[Work order] Wherever the string "Select" shows up in the data below, copy the whole line.
━━━━━━
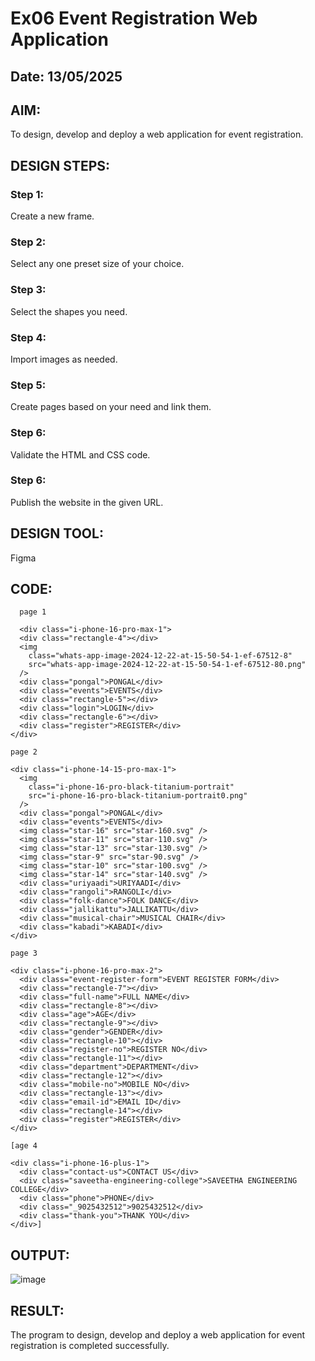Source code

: # Ex06 Event Registration Web Application
## Date: 13/05/2025
## AIM:
To design, develop and deploy a web application for event registration.

## DESIGN STEPS:

### Step 1:
Create a new frame.

### Step 2:
Select any one preset size of your choice.

### Step 3:
Select the shapes you need.

### Step 4:
Import images as needed.

### Step 5:
Create pages based on your need and link them.

### Step 6:

Validate the HTML and CSS code.

### Step 6:

Publish the website in the given URL.

## DESIGN TOOL:
Figma

## CODE:
```
  page 1

  <div class="i-phone-16-pro-max-1">
  <div class="rectangle-4"></div>
  <img
    class="whats-app-image-2024-12-22-at-15-50-54-1-ef-67512-8"
    src="whats-app-image-2024-12-22-at-15-50-54-1-ef-67512-80.png"
  />
  <div class="pongal">PONGAL</div>
  <div class="events">EVENTS</div>
  <div class="rectangle-5"></div>
  <div class="login">LOGIN</div>
  <div class="rectangle-6"></div>
  <div class="register">REGISTER</div>
</div>

page 2

<div class="i-phone-14-15-pro-max-1">
  <img
    class="i-phone-16-pro-black-titanium-portrait"
    src="i-phone-16-pro-black-titanium-portrait0.png"
  />
  <div class="pongal">PONGAL</div>
  <div class="events">EVENTS</div>
  <img class="star-16" src="star-160.svg" />
  <img class="star-11" src="star-110.svg" />
  <img class="star-13" src="star-130.svg" />
  <img class="star-9" src="star-90.svg" />
  <img class="star-10" src="star-100.svg" />
  <img class="star-14" src="star-140.svg" />
  <div class="uriyaadi">URIYAADI</div>
  <div class="rangoli">RANGOLI</div>
  <div class="folk-dance">FOLK DANCE</div>
  <div class="jallikattu">JALLIKATTU</div>
  <div class="musical-chair">MUSICAL CHAIR</div>
  <div class="kabadi">KABADI</div>
</div>

page 3

<div class="i-phone-16-pro-max-2">
  <div class="event-register-form">EVENT REGISTER FORM</div>
  <div class="rectangle-7"></div>
  <div class="full-name">FULL NAME</div>
  <div class="rectangle-8"></div>
  <div class="age">AGE</div>
  <div class="rectangle-9"></div>
  <div class="gender">GENDER</div>
  <div class="rectangle-10"></div>
  <div class="register-no">REGISTER NO</div>
  <div class="rectangle-11"></div>
  <div class="department">DEPARTMENT</div>
  <div class="rectangle-12"></div>
  <div class="mobile-no">MOBILE NO</div>
  <div class="rectangle-13"></div>
  <div class="email-id">EMAIL ID</div>
  <div class="rectangle-14"></div>
  <div class="register">REGISTER</div>
</div>

[age 4

<div class="i-phone-16-plus-1">
  <div class="contact-us">CONTACT US</div>
  <div class="saveetha-engineering-college">SAVEETHA ENGINEERING COLLEGE</div>
  <div class="phone">PHONE</div>
  <div class="_9025432512">9025432512</div>
  <div class="thank-you">THANK YOU</div>
</div>]

```


## OUTPUT:
![image](https://github.com/user-attachments/assets/675a3431-e11d-47c7-a902-d6b4a079977b)



## RESULT:
The program to design, develop and deploy a web application for event registration is completed successfully.
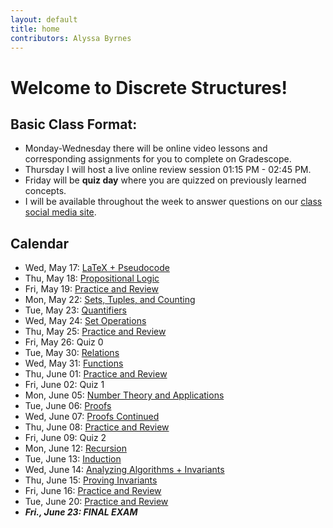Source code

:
 ```yaml
---
layout: default
title: home
contributors: Alyssa Byrnes
---
```


# Welcome to Discrete Structures!

## Basic Class Format:
* Monday-Wednesday there will be online video lessons and corresponding assignments for you to complete on Gradescope. 
* Thursday I will host a live online review session 01:15 PM - 02:45 PM.
* Friday will be **quiz day** where you are quizzed on previously learned concepts.
* I will be available throughout the week to answer questions on our [class social media site](https://edstem.org/).

## Calendar
* Wed, May 17: [LaTeX + Pseudocode](/calendar/latex-and-pseudocode.md)
* Thu, May 18: [Propositional Logic](/calendar/propositional-logic.md)
* Fri, May 19: [Practice and Review](/calendar/practice-and-review-0.md)
* Mon, May 22: [Sets, Tuples, and Counting](/calendar/sets-tuples-and-counting.md)
* Tue, May 23: [Quantifiers]()
* Wed, May 24: [Set Operations]()
* Thu, May 25: [Practice and Review](/calendar/practice-and-review-1.md)
* Fri, May 26: Quiz 0 
* Tue, May 30: [Relations]()
* Wed, May 31: [Functions]()
* Thu, June 01: [Practice and Review](/calendar/practice-and-review-2.md)
* Fri, June 02: Quiz 1
* Mon, June 05: [Number Theory and Applications]()
* Tue, June 06: [Proofs]()
* Wed, June 07: [Proofs Continued]()
* Thu, June 08: [Practice and Review](/calendar/practice-and-review-3.md)
* Fri, June 09: Quiz 2
* Mon, June 12: [Recursion]()
* Tue, June 13: [Induction]()
* Wed, June 14: [Analyzing Algorithms + Invariants]()
* Thu, June 15: [Proving Invariants]()
* Fri, June 16: [Practice and Review](/calendar/practice-and-review-4.md)
* Tue, June 20: [Practice and Review](/calendar/practice-and-review-5.md)
* ***Fri., June 23: FINAL EXAM***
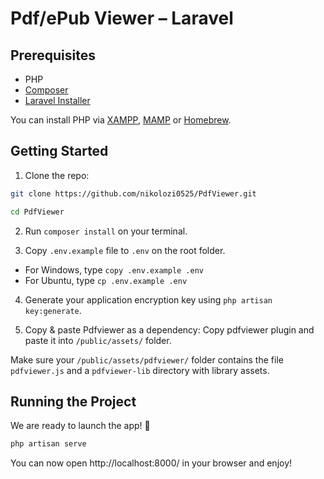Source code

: # Pdf/ePub Viewer – Laravel

## Prerequisites

-   PHP
-   [Composer](https://getcomposer.org/download/)
-   [Laravel Installer](https://laravel.com/docs/8.x#the-laravel-installer)

You can install PHP via [XAMPP](https://www.mamp.info/en/mac/), [MAMP](https://www.apachefriends.org/index.html) or [Homebrew](https://formulae.brew.sh/formula/php).

## Getting Started

1. Clone the repo:

```bash
git clone https://github.com/nikolozi0525/PdfViewer.git

cd PdfViewer
```

2. Run `composer install` on your terminal.

3. Copy `.env.example` file to `.env` on the root folder.

-   For Windows, type `copy .env.example .env`
-   For Ubuntu, type `cp .env.example .env`

4. Generate your application encryption key using `php artisan key:generate`.

5. Copy & paste Pdfviewer as a dependency:
   Copy pdfviewer plugin and paste it into `/public/assets/` folder.

Make sure your `/public/assets/pdfviewer/` folder contains the file `pdfviewer.js` and a `pdfviewer-lib` directory with library assets.

## Running the Project

We are ready to launch the app! 🎉

```bash
php artisan serve
```

You can now open http://localhost:8000/ in your browser and enjoy!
━━━━━━
[Output of the exercise]
Select any one preset size of your choice.
Select the shapes you need.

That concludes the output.